Advanced diffuse hepatic angiosarcoma treated successfully with TACE and targeted immunotherapy: A case report

Abstract

Primary hepatic angiosarcoma (PHA), a rare soft tissue tumor, accounts for only 2% of all liver malignancies. Pathologically challenging, PHA is difficult to be distinguished from other malignancies with ultrasound, Computed Tomography (CT), or Magnetic Resonance Imaging (MRI). Due to late diagnosis and resistance against traditional chemotherapy and/or radiotherapy, only 3% of PHA patients can survive up to two years after diagnosis. To our best knowledge, this case report presents the first case of an advanced diffuse PHA with ruptured hemorrhage that has been effectively treated with TACE and Anlotinib plus Camrelizumab. So far, the patient has received 10 cycles of treatment and is faring well. Latest MRI results show that the tumor has shrunk by 56% and can be assessed as a partial response (PR). This case report includes our experience in treating such a advanced malignancy, and we hope that larger studies on advanced PHA can better quantify the potential benefit.

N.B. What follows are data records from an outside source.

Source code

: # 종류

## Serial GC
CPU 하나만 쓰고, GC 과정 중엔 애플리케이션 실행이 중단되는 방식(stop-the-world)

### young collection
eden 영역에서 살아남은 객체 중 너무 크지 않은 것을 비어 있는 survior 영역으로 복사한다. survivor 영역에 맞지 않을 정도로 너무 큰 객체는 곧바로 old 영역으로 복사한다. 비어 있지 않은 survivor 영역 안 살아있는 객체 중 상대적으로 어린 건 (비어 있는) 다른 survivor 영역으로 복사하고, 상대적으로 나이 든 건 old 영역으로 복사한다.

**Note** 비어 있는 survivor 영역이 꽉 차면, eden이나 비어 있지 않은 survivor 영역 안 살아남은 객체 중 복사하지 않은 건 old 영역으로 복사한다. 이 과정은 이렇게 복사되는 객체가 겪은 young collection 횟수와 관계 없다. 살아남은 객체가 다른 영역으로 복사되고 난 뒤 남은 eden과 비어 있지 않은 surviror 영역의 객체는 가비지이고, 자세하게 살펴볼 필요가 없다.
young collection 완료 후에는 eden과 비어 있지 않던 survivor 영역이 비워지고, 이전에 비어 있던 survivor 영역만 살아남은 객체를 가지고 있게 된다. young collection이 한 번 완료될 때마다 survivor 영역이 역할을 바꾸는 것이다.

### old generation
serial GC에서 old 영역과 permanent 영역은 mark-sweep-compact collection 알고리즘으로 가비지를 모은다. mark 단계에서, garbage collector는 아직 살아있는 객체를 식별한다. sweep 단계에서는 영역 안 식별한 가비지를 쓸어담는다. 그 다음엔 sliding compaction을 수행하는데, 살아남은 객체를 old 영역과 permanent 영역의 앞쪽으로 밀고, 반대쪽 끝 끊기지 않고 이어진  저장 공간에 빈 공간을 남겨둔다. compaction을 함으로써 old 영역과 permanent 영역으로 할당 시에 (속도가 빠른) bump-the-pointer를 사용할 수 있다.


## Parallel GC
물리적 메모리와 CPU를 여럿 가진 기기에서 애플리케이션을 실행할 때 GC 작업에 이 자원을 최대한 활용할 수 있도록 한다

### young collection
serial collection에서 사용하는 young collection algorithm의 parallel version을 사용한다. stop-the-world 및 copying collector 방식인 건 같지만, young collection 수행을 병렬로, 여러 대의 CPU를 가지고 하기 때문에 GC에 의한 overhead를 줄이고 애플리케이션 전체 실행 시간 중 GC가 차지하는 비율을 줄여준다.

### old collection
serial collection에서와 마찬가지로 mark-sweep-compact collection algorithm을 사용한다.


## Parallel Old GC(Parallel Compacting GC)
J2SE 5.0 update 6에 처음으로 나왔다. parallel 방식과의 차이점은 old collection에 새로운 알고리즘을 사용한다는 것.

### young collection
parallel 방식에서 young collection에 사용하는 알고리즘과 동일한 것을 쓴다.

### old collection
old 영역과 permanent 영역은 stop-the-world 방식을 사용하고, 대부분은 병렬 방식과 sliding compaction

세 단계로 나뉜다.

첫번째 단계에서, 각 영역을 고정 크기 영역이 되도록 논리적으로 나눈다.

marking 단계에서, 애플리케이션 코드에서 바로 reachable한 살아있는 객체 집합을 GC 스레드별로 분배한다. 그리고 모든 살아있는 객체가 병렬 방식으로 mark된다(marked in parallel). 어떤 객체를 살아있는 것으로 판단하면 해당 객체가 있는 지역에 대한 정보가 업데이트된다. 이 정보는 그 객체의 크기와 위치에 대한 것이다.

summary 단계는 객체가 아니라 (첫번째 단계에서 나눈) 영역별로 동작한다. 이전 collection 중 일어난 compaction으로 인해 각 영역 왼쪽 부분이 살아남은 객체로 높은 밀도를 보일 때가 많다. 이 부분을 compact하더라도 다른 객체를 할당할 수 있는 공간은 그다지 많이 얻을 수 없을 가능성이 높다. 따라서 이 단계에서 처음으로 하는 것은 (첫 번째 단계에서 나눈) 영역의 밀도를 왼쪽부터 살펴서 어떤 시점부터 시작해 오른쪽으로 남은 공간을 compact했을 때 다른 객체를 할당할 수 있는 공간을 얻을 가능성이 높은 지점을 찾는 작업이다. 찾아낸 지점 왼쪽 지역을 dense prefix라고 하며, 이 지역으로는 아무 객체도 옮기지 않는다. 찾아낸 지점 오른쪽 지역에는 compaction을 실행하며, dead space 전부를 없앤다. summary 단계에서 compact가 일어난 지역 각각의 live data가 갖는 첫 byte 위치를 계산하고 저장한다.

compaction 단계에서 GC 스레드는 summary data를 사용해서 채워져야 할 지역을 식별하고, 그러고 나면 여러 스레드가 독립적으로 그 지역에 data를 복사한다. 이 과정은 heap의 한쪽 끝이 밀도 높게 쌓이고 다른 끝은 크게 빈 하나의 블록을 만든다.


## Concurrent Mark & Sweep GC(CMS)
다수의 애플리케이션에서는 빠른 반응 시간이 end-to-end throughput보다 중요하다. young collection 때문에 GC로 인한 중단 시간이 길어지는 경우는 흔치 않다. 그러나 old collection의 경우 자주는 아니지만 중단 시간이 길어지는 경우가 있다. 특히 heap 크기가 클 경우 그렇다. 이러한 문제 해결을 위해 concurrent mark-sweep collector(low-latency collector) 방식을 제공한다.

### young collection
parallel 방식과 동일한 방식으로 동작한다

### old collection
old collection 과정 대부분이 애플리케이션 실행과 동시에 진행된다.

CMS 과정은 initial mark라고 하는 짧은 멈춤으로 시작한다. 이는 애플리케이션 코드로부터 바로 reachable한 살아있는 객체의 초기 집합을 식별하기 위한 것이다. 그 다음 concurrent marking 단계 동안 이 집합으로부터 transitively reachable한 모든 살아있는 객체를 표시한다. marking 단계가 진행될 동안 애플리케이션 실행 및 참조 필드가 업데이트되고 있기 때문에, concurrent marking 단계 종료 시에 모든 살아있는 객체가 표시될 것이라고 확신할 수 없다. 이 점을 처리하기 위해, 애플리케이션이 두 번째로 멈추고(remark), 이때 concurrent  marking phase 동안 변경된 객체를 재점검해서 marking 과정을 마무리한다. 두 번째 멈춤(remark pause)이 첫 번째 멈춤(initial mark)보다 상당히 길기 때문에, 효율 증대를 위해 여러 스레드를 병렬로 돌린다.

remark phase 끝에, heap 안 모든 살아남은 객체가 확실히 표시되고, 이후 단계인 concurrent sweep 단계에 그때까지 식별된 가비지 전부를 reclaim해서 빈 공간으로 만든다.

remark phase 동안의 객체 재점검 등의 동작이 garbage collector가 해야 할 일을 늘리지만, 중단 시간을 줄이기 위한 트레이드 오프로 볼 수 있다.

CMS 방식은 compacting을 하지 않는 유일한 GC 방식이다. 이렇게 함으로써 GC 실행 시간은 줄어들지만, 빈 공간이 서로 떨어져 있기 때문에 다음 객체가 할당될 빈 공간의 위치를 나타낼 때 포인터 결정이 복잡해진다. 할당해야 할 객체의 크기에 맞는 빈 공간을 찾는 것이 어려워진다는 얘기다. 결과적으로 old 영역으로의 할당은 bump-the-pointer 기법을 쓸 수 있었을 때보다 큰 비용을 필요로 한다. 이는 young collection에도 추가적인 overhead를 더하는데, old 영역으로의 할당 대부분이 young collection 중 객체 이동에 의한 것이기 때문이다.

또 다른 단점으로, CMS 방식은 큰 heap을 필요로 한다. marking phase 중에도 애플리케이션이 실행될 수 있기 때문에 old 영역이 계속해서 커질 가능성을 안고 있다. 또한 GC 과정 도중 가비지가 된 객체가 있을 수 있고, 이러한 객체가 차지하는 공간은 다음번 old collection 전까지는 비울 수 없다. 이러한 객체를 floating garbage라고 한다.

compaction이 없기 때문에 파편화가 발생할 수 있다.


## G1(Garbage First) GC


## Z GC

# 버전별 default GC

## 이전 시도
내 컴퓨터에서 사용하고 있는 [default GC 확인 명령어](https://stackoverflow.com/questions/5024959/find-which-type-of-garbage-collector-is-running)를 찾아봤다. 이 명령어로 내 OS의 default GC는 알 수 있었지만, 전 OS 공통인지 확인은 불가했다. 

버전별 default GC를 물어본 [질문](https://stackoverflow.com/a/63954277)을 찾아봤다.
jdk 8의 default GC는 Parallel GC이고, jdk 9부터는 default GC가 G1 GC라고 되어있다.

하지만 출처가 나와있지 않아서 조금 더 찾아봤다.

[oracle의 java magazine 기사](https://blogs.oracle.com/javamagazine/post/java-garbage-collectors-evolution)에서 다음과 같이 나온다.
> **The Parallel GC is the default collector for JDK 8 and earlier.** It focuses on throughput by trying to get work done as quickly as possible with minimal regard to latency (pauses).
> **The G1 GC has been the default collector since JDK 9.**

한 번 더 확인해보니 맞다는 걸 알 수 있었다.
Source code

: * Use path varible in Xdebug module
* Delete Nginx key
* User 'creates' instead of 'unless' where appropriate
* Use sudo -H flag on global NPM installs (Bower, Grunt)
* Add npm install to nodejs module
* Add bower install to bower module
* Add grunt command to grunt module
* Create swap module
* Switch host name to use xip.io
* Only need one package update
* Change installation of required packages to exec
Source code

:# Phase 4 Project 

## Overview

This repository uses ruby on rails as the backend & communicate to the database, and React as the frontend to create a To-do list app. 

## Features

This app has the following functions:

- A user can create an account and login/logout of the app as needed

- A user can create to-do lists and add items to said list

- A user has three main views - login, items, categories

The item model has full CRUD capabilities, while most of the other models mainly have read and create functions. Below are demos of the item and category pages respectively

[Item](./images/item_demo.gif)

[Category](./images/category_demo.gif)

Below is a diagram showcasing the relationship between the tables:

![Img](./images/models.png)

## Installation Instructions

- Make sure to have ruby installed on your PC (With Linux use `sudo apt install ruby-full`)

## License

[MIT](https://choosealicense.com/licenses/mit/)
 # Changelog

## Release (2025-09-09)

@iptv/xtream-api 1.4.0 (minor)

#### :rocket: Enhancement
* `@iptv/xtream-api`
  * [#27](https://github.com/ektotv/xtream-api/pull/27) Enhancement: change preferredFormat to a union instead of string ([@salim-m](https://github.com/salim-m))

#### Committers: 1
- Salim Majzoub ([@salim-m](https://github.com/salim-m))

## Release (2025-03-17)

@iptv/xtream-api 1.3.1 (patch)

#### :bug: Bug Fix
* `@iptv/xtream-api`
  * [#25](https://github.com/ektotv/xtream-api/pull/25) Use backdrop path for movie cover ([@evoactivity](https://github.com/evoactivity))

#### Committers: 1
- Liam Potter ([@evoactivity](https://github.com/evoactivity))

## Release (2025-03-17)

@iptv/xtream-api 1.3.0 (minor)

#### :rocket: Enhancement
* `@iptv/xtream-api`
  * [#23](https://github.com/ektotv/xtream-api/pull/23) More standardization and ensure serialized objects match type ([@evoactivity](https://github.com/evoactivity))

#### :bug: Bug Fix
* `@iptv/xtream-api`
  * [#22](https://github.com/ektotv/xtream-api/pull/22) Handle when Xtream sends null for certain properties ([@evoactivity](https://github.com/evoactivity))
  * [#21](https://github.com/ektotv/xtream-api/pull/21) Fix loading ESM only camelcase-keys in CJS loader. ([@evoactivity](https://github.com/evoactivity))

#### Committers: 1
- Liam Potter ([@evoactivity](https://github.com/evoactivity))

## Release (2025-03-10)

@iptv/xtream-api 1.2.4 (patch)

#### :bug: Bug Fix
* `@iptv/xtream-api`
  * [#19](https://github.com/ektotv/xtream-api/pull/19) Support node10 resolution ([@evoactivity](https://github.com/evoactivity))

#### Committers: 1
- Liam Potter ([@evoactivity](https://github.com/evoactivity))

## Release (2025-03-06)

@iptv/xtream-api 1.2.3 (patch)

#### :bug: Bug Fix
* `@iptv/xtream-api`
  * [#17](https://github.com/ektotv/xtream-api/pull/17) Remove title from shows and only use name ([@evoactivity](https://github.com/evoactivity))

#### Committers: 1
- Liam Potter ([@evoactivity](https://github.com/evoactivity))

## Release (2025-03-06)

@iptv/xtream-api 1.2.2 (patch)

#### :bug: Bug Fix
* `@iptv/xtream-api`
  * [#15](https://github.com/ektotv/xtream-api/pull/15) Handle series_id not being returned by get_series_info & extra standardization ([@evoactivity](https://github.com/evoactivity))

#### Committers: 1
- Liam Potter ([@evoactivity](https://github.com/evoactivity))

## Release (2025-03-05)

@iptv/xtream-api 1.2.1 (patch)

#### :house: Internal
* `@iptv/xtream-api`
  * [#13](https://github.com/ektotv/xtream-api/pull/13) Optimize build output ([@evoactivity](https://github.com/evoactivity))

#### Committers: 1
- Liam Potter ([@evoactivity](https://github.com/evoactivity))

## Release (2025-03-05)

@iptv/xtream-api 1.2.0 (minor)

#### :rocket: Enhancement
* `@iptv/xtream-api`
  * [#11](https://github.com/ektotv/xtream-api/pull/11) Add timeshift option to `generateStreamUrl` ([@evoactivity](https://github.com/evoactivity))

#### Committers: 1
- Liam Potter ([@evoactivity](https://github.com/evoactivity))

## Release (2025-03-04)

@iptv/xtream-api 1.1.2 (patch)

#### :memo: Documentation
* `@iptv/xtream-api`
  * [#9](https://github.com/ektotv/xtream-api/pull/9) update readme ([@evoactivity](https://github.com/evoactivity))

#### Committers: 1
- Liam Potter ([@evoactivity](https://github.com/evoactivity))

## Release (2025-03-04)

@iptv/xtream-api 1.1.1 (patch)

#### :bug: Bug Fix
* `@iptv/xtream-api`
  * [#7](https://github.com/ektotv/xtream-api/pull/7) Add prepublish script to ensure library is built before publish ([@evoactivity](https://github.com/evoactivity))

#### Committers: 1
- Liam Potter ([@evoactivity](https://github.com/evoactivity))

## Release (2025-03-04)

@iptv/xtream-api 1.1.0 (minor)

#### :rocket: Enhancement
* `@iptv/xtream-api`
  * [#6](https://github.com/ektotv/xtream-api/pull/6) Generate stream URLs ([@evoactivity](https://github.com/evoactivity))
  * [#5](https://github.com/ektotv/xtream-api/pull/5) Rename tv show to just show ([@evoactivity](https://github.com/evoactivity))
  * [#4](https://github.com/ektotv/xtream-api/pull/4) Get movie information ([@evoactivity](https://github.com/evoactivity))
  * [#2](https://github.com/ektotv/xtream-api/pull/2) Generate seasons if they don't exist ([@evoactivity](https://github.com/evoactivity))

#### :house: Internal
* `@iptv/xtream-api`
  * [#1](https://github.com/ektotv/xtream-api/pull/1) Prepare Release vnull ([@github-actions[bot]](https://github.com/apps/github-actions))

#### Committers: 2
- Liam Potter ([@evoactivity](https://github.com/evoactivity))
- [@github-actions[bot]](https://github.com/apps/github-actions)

Keywords: anlotinib; camrelizumab; hepatic angiosarcoma; immunotargeted therapy; interventional treatment (TACE).

Figure 1

Primary hepatic angiosarcoma (PHA) in a 42-years-old woman. (A) T2-weighted axial MRI shows multiple variable-sized lesions with bright T2 signal intensity are located in both hepatic lobes. Mass lesions of PHA reveal a markedly heterogeneous architecture, with focal areas of high intensity along with septum-like or rounded areas of low intensity (indicated by yellow arrows). (B) Some lesions show annular enhancement at the edges; large masses show ruptures and hemorrhages (indicated by yellow arrows). (C) Ultrasound shows a 16cm inhomogeneous hypoechoic lesion in the right hepatic lobe (indicated by yellow arrows). Multiple masses scatter within both hepatic lobes. (D) Contrast-enhanced ultrasound shows the lesion (indicated by yellow arrows) in ill-defined, peripheral irregular isoenhancement, and necrotic and hemorrhagic areas within the tumor. (E) After selecting a target lesion with multimodal enhanced imaging, (indicated by yellow arrows), we performed core needle biopsy (indicated by white triangles) under the guidance of contrast-enhanced ultrasound. (F) PET-CT shows multiple hypermetabolism lesions with retroperitoneal lymph node metastasis in the liver.

Figure 2

Histopathology staining of the core needle liver biopsy specimen H&E (200x magnification) shows cells with pleomorphic nuclei and frequent mitotic figures, solid nodules of similar atypical spindled endothelial cells and focal areas of with epithelioid morphology. Immunohistochemistry (200x magnification) shows the cells to be positive for CD31, CD34, ERG, Vimentin and Ki67, but negative for CK, H&E, hematoxylin and eosin.

Figure 3

The main treatment and imaging of this case. (A) Tumor imaging stains visible under DSA before TACE. (B) No tumor staining under DSA after TACE. (C) MRI one month after TACE shows no significant tumor progression. (D) Ultrasound two months after TACE shows slightly shrunk tumor. (E) MRI after the 8th cycle of treatment shows that the onset of tumor liquefaction, and necrosis and disintegration. (F) Ultrasound clearly shows tumor liquefaction and necrosis. (G) Ultra- sound-guided percutaneous catheter punctures into the pus and necrosis at the internal drainage site of the tumor (white arrow indicates the end of the drainage catheter). (H) A large amount of brown serous pus fluid drained with percutaneous catheter from the liquefied area of the thorax and tumor. (I) MRI after thoracic and abdominal drainage. (J) MRI at 15 months after diagnosis of PHA. (K) Contrast-enhanced ultrasound image at 15 months after diagnosis of PHA shows significant shrinkage of the main lesion without enhancement and no new lesions in the liver. (L) MRI at two years after diagnosis of PHA shows that shrunk lesions, and no activity or new lesion.

Figure 4

Timeline of patient's clinical course.